(Stored data)
___

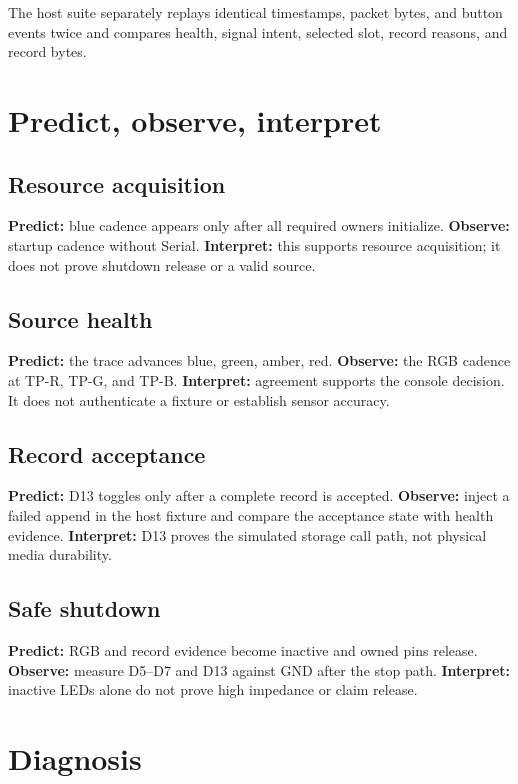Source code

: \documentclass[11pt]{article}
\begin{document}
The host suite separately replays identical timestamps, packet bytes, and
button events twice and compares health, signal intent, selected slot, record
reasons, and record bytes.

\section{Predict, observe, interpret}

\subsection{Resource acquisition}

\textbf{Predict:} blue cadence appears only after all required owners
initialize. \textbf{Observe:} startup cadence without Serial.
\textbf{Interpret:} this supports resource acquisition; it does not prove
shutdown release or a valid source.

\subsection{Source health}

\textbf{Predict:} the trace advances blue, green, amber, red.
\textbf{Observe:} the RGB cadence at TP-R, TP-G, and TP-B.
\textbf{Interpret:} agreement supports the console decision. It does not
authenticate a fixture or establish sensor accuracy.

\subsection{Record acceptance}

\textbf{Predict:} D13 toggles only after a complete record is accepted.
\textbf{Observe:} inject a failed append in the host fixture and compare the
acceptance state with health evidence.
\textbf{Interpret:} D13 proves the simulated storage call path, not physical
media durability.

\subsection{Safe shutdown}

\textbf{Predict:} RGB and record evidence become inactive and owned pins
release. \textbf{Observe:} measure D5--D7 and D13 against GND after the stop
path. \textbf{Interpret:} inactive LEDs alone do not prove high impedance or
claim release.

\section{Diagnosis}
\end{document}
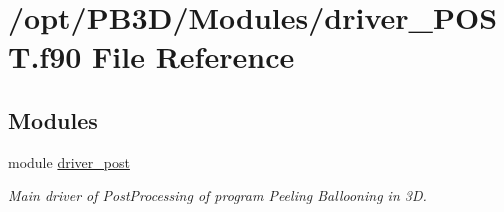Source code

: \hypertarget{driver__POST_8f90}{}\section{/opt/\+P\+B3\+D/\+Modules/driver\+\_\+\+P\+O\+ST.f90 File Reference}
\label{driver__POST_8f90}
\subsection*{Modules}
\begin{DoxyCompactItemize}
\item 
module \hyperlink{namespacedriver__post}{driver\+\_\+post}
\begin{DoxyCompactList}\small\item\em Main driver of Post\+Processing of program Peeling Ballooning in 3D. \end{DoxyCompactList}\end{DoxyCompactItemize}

___

◆ **Directions**: Repeat the records exactly but leave out the images.

◆ **Solution to the problem**:
Source code

: \documentclass[11pt]{article}
\begin{document}
The host suite separately replays identical timestamps, packet bytes, and
button events twice and compares health, signal intent, selected slot, record
reasons, and record bytes.

\section{Predict, observe, interpret}

\subsection{Resource acquisition}

\textbf{Predict:} blue cadence appears only after all required owners
initialize. \textbf{Observe:} startup cadence without Serial.
\textbf{Interpret:} this supports resource acquisition; it does not prove
shutdown release or a valid source.

\subsection{Source health}

\textbf{Predict:} the trace advances blue, green, amber, red.
\textbf{Observe:} the RGB cadence at TP-R, TP-G, and TP-B.
\textbf{Interpret:} agreement supports the console decision. It does not
authenticate a fixture or establish sensor accuracy.

\subsection{Record acceptance}

\textbf{Predict:} D13 toggles only after a complete record is accepted.
\textbf{Observe:} inject a failed append in the host fixture and compare the
acceptance state with health evidence.
\textbf{Interpret:} D13 proves the simulated storage call path, not physical
media durability.

\subsection{Safe shutdown}

\textbf{Predict:} RGB and record evidence become inactive and owned pins
release. \textbf{Observe:} measure D5--D7 and D13 against GND after the stop
path. \textbf{Interpret:} inactive LEDs alone do not prove high impedance or
claim release.

\section{Diagnosis}
\end{document}
Source code

: \hypertarget{driver__POST_8f90}{}\section{/opt/\+P\+B3\+D/\+Modules/driver\+\_\+\+P\+O\+ST.f90 File Reference}
\label{driver__POST_8f90}
\subsection*{Modules}
\begin{DoxyCompactItemize}
\item 
module \hyperlink{namespacedriver__post}{driver\+\_\+post}
\begin{DoxyCompactList}\small\item\em Main driver of Post\+Processing of program Peeling Ballooning in 3D. \end{DoxyCompactList}\end{DoxyCompactItemize}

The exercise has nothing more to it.